Three different risk factors for MVI were identified: last available lnAFP before LT (OR = 1.19, 95%CI = 1.13–1.27, p < 0.001), lnTBS at last imaging before LT (OR = 1.66, 95%CI = 1.39–1.99; p < 0.001), and a fast-track approach before LT due to the availability of a live donation (OR = 1.99, 95%CI = 1.56–2.53; p < 0.001). According to the results observed, the following equation was created:

−2.500 + 0.507 × (lnTBS) + 0.178 × (lnAFP) + 0.686 × (LDLT)

The new score performed well in the validation set to predict LT-MVI, with a very good AUC of 0.74 (95%CI = 0.69–0.78; p < 0.001), which was superior compared with the score developed by Endo et al. (AUC = 0.69, 95%CI = 0.64–0.73; p < 0.001) (Table 3, Figure 1).

The Brier Score and the Brier Skill Score were calculated to characterize the magnitude of prediction improvement using the new LT-MVI score. Based on the Brier Skill Score results, when considering the LT-MVI score (cut-off = 95th percentile) as the referral value, the newly proposed MVI risk tool demonstrated improved prediction relative to other scores, with a significant increase in the prediction accuracy compared with the score proposed by Endo et al. (+75%) (Table 3).
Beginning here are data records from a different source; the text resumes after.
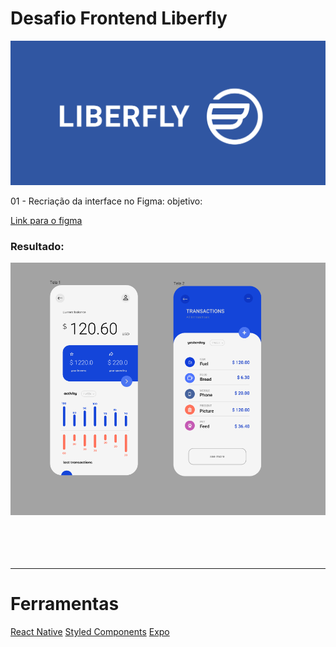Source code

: # Desafio Frontend Liberfly 

<img src="logo-liberfly.png" width="1920">

01 - Recriação da interface no Figma: 
    objetivo: 

[Link para o figma](https://www.figma.com/file/IdivzWRiYyk4Mf7ZmiCyX0/Liberfly-Challenge?node-id=0%3A1)

### Resultado:
  <img src="figma.png">

<br />
<br /><br /><br /><br />
<hr>

# Ferramentas

<a href="reactnative.dev"> React Native</a>
<a href="styled-components.com"> Styled Components</a>
<a href="expo.io"> Expo </a>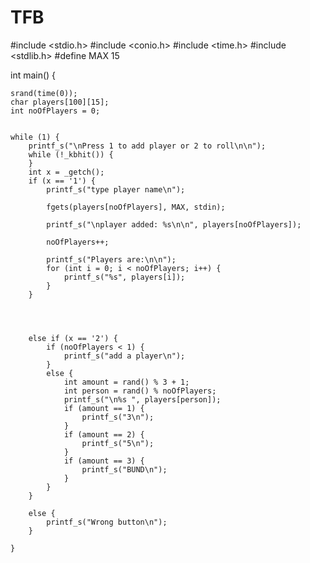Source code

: # TFB

#include <stdio.h>
#include <conio.h>
#include <time.h>
#include <stdlib.h>
#define MAX 15

int main() {

	srand(time(0));
	char players[100][15];
	int noOfPlayers = 0;
	
	
	while (1) {
		printf_s("\nPress 1 to add player or 2 to roll\n\n");
		while (!_kbhit()) {
		}
		int x = _getch();
		if (x == '1') {
			printf_s("type player name\n");

			fgets(players[noOfPlayers], MAX, stdin);

			printf_s("\nplayer added: %s\n\n", players[noOfPlayers]);
			
			noOfPlayers++;

			printf_s("Players are:\n\n");
			for (int i = 0; i < noOfPlayers; i++) {
				printf_s("%s", players[i]);
			}
		}




		else if (x == '2') {
			if (noOfPlayers < 1) {
				printf_s("add a player\n");
			}
			else {
				int amount = rand() % 3 + 1;
				int person = rand() % noOfPlayers;
				printf_s("\n%s ", players[person]);
				if (amount == 1) {
					printf_s("3\n");
				}
				if (amount == 2) {
					printf_s("5\n");
				}
				if (amount == 3) {
					printf_s("BUND\n");
				}
			}
		}

		else {
			printf_s("Wrong button\n");
		}

	}
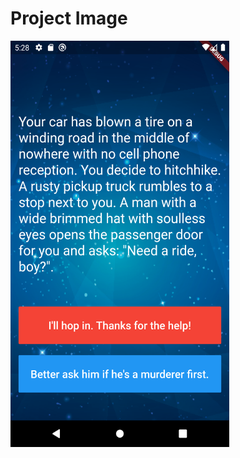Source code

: # Project Image

<img src="https://github.com/frankmaayn/flutter_projects/blob/main/project_images/destinii.png" width="350" height="650">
Three different cut-offs were examined in the LT-MVI score, with the intent of identifying three different risk classes: median value (predicted MVI risk = 23.6%), third quartile (predicted MVI risk = 32.7%), and 95th percentile (predicted MVI risk = 52.6%). The latter cut-off of the 95th percentile represented the best DOR (value = 5.85) among the values examined (Table 3).
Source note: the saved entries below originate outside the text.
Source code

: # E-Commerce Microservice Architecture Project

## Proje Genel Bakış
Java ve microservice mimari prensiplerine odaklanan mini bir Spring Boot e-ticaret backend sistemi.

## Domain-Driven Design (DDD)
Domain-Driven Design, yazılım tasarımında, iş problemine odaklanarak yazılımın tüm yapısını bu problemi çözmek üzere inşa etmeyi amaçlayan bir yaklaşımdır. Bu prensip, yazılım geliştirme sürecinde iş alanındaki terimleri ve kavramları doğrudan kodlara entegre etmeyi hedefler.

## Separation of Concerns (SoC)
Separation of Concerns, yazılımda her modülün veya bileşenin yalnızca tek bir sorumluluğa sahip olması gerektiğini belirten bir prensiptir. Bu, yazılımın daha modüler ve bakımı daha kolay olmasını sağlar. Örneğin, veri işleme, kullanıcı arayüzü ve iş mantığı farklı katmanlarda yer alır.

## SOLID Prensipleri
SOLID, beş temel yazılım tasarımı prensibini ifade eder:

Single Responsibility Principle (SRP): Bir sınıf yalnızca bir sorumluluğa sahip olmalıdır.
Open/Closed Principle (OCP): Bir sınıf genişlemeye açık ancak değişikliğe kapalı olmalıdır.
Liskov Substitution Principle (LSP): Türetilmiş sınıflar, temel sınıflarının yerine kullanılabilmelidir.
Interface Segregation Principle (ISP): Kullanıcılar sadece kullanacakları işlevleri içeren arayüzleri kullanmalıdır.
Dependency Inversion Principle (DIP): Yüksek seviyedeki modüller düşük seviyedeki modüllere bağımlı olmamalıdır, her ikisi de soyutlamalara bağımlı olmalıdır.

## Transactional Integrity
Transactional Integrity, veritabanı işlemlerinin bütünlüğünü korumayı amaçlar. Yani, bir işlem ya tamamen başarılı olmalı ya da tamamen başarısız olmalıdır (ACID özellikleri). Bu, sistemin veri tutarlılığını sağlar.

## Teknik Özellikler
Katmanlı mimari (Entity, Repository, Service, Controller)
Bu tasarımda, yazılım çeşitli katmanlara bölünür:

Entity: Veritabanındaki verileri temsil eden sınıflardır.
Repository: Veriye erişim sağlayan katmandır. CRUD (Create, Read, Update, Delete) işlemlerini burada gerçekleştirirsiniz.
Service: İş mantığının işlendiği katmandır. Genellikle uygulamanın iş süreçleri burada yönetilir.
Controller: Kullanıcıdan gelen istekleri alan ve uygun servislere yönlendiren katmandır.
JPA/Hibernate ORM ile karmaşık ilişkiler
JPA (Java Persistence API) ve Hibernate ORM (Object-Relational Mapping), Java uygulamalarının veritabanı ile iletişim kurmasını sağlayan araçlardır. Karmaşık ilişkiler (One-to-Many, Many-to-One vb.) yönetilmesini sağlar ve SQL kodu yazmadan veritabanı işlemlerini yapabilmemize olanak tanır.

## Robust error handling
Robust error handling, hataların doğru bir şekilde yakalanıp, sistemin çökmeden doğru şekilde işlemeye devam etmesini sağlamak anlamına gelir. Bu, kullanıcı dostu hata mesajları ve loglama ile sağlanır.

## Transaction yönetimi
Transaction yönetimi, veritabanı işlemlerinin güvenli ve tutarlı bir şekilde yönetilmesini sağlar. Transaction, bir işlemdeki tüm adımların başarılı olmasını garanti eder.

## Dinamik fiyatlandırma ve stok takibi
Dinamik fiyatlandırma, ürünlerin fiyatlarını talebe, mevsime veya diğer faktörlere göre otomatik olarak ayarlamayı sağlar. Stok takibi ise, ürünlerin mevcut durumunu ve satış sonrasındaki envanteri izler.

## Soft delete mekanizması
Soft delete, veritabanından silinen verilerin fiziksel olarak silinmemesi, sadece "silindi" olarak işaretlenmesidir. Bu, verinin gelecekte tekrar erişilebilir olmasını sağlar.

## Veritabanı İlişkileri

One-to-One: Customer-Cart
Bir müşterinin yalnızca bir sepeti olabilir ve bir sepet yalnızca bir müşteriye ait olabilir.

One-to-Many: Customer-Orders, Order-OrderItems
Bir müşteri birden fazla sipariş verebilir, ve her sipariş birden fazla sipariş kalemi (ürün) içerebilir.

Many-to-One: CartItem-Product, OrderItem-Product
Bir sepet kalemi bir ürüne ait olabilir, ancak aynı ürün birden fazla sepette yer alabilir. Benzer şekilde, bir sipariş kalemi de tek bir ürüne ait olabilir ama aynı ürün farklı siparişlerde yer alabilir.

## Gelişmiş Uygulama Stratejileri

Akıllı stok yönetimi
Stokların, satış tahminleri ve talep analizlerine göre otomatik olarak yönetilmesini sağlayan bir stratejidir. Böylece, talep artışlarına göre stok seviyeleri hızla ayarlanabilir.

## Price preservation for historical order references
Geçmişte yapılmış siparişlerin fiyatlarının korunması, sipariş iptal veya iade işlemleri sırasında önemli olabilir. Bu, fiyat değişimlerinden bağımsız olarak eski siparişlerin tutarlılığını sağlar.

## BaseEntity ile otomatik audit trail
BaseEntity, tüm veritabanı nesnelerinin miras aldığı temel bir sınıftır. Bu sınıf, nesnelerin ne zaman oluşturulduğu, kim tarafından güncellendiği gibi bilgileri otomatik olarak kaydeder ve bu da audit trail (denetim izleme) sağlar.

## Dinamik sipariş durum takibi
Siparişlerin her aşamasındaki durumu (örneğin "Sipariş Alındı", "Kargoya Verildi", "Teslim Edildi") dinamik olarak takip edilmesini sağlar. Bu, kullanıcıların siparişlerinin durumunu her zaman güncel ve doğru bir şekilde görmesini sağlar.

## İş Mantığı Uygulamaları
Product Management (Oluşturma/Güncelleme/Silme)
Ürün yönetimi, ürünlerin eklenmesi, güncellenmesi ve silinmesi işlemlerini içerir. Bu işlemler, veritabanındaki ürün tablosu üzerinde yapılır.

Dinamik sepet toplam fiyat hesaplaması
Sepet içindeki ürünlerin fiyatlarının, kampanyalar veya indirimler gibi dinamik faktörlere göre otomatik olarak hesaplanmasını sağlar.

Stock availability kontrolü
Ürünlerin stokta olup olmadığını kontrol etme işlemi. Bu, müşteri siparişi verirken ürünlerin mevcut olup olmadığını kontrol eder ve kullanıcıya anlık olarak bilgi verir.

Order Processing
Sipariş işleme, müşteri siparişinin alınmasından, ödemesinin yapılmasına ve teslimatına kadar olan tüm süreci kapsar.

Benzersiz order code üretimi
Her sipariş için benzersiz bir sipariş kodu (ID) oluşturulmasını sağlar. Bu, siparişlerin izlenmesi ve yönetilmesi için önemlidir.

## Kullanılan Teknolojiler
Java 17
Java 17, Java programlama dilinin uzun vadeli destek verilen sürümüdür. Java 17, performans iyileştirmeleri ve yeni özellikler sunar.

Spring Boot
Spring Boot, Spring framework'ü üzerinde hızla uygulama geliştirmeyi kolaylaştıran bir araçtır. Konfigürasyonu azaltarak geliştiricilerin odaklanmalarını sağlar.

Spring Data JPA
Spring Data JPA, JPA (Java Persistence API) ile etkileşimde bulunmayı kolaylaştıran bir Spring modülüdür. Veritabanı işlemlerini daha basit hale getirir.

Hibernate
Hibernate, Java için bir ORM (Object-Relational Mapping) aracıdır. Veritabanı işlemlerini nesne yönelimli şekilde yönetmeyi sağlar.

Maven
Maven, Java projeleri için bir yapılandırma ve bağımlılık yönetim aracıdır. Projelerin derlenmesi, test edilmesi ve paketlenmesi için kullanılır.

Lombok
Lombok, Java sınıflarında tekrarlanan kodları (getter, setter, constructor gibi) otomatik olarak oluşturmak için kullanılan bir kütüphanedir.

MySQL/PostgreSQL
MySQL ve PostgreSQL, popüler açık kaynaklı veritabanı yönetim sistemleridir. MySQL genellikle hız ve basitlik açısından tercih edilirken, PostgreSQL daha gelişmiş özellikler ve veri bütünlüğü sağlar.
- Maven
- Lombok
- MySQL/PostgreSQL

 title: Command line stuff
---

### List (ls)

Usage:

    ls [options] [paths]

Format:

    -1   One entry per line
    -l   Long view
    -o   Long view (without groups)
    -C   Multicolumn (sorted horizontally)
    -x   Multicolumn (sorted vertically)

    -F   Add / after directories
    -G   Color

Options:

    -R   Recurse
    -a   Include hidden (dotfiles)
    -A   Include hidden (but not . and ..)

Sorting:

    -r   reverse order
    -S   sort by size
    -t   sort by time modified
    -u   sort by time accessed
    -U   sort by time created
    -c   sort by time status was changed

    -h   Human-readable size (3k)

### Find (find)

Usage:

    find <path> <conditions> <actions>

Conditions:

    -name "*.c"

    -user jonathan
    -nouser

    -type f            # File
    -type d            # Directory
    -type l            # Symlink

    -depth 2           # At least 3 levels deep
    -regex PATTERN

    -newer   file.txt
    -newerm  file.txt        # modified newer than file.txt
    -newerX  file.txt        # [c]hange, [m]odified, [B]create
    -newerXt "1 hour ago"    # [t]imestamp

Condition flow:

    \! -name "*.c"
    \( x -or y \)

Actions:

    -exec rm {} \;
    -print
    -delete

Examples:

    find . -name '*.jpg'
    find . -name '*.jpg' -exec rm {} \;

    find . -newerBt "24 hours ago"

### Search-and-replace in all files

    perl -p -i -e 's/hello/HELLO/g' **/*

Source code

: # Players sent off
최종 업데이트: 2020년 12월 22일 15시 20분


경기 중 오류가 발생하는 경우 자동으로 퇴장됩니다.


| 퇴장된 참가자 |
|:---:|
3.2. Calibration of the LT-MVI Score

The Hosmer–Lemeshow test reported for the validation set showed that the prediction model had good calibration in the predicted versus observed MVI events (value = 0.67), as also depicted in a bar calibration plot (Figure 2). After stratifying the validation dataset’s population into deciles, the visual representation of the excellent agreement between predicted versus observed MVI cases was evident.
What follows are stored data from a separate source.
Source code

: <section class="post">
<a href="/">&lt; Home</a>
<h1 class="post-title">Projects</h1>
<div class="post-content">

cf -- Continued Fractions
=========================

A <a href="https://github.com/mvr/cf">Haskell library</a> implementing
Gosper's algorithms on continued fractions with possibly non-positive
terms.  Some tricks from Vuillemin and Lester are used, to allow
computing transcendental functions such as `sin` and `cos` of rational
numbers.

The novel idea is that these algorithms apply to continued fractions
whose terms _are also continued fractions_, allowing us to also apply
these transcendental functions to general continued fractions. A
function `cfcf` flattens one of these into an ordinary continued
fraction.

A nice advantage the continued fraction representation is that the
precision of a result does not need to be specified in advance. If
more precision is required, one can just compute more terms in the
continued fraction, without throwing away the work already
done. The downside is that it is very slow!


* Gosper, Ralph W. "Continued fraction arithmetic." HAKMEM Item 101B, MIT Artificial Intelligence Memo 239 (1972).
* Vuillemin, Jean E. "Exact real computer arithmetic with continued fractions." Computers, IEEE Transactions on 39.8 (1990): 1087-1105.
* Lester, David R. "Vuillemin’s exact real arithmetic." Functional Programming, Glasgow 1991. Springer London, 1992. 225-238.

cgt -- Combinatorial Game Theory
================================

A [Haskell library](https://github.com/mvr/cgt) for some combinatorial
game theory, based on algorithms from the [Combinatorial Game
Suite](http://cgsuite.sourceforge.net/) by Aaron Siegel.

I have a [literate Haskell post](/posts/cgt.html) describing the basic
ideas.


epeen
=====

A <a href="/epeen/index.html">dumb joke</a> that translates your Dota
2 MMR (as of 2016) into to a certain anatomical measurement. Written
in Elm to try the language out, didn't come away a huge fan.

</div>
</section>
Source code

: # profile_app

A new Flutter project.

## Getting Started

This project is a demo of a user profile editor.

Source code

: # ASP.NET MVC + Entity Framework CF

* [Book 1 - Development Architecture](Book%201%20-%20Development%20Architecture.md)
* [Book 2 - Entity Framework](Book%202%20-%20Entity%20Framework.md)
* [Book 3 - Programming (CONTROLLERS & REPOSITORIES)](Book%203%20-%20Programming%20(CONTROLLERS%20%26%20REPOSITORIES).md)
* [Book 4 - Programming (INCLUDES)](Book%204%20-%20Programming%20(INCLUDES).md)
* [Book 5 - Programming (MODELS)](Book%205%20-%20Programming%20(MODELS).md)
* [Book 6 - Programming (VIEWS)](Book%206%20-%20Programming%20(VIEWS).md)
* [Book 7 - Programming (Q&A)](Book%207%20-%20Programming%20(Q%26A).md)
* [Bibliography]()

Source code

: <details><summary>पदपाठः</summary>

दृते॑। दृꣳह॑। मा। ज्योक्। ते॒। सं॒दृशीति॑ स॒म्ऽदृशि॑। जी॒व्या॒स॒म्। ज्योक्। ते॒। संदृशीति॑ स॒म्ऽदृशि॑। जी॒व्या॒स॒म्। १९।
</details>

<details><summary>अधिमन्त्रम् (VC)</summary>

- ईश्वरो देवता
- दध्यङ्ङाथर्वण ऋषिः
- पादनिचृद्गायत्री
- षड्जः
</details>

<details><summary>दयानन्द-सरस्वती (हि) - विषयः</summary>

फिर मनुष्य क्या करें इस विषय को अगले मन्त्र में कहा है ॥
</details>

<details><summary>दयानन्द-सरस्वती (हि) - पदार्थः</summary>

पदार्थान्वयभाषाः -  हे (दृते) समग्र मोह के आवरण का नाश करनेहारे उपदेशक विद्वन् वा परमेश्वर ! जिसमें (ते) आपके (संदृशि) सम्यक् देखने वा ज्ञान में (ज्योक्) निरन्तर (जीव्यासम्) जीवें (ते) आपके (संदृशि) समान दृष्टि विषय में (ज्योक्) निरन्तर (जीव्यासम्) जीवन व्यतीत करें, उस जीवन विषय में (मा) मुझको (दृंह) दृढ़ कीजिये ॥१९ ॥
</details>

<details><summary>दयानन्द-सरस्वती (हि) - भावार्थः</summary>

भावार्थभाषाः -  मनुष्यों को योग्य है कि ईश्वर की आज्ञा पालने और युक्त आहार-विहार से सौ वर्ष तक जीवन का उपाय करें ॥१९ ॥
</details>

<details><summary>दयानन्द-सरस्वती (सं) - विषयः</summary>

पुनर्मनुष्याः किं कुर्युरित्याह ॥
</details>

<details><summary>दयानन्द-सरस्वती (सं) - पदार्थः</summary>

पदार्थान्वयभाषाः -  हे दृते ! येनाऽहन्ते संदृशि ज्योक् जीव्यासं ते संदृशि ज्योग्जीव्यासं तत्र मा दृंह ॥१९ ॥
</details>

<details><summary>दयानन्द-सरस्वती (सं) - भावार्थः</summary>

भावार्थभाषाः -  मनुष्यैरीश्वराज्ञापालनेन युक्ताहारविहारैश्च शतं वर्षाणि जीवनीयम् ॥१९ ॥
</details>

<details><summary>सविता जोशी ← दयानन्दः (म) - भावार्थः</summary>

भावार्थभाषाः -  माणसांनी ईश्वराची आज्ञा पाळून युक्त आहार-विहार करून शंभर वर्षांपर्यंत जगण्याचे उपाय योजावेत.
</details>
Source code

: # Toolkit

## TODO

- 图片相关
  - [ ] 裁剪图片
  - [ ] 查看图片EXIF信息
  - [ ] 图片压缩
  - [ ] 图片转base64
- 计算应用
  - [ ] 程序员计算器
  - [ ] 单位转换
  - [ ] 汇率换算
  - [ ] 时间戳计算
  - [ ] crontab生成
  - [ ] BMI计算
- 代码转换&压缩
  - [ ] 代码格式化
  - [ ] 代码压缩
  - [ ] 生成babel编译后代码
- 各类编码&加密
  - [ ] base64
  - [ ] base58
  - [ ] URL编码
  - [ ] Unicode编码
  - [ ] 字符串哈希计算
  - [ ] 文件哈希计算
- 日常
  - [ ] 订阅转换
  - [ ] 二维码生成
3.3. Net Reclassification Index and Net Benefit of the LT-MVI Score

Investigating the NRI in the validation set, the new LT-MVI score demonstrated a strong ability to reclassify patients relative to the risk of MVI, compared to the score proposed by Endo. Specifically, 122/189 patients with MVI were correctly reclassified with an increased predicted risk, while only 57/189 cases had a downstaged score. As for the non-MVI cases, 284/462 were correctly downstaged, and only 161/462 were incorrectly upstaged. The overall NRI was 0.610, which was consistent with an overall excellent ability to reclassify the risk class of the investigated patients correctly (Table 4). In examining the net benefit of the LT-MVI score, namely, the capacity to avoid futile transplantations due to a high risk of MVI, 1 in 24 transplantations could potentially be avoided using the 95th percentile cut-off. A lower cut-off demonstrated no net benefit or a minor impact (Table 4).

3.4. Survival

As noted in Figure 3a, the model was able to stratify patients well in terms of DFS using the three risk classes. Specifically, patients at low risk had 1-, 3-, and 5-year DFS of 97.7%, 93.6%, and 89.3%, respectively, versus 91.4%, 81.3%, and 75.5% in intermediate- (log-rank p < 0.001) and 72.1%, 57.0%, and 50.7% (log-rank p < 0.001) in high-risk patients, respectively. Similar results were observed regarding overall survival (Figure 3b). Patients at low risk of MVI had markedly superior results compared with patients at high risk of MVI (log-rank p < 0.001). Specifically, the 1-, 3-, and 5-year overall survival was 90.3%, 84.7%, and 79.5% versus 82.0%, 63.6%, and 53.7%, respectively.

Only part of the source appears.